-- Opening Marker --
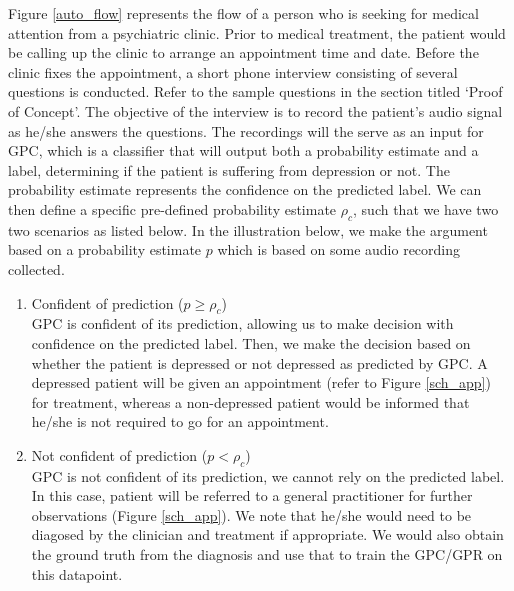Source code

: \documentclass{article}
\begin{document}
	Figure \ref{auto_flow} represents the flow of a person who is seeking for medical attention from a psychiatric clinic.
	Prior to medical treatment, the patient would be calling up the clinic to arrange an appointment time and date. 
	Before the clinic fixes the appointment, a short phone interview consisting of several questions is conducted.
	Refer to the sample questions in the section titled `Proof of Concept'.
	The objective of the interview is to record the patient's audio signal as he/she answers the questions.
	The recordings will the serve as an input for GPC, which is a classifier that will output both a probability estimate and a label, determining if the patient is suffering from depression or not.
	The probability estimate represents the confidence on the predicted label. 
	We can then define a specific pre-defined probability estimate $\rho_c$, such that we have two two scenarios as listed below. 
	In the illustration below, we make the argument based on a probability estimate $p$ which is based on some audio recording collected.
	
	\begin{enumerate}
		\item {Confident of prediction ($p \geq \rho_c$)} \\
		GPC is confident of its prediction, allowing us to make decision with confidence on the predicted label.
		Then, we make the decision based on whether the patient is depressed or not depressed as predicted by GPC. 
		A depressed patient will be given an appointment (refer to Figure \ref{sch_app}) for treatment, whereas a non-depressed patient would be informed that he/she is not required to go for an appointment.
		\item {Not confident of prediction ($p < \rho_c$}) \\
		GPC is not confident of its prediction, we cannot rely on the predicted label. 
		In this case, patient will be referred to a general practitioner for further observations (Figure \ref{sch_app}). 
		We note that he/she would need to be diagosed by the clinician and treatment if appropriate. 
		We would also obtain the ground truth from the diagnosis and use that to train the GPC/GPR on this datapoint. 
	\end{enumerate}
	
\end{document}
-- Closing Marker --
**Your assignment**: Which lines of the data contain "predicted"? Copy them all.

**Finished exercise**:
	The probability estimate represents the confidence on the predicted label. 
		GPC is confident of its prediction, allowing us to make decision with confidence on the predicted label.
		Then, we make the decision based on whether the patient is depressed or not depressed as predicted by GPC. 
		GPC is not confident of its prediction, we cannot rely on the predicted label. 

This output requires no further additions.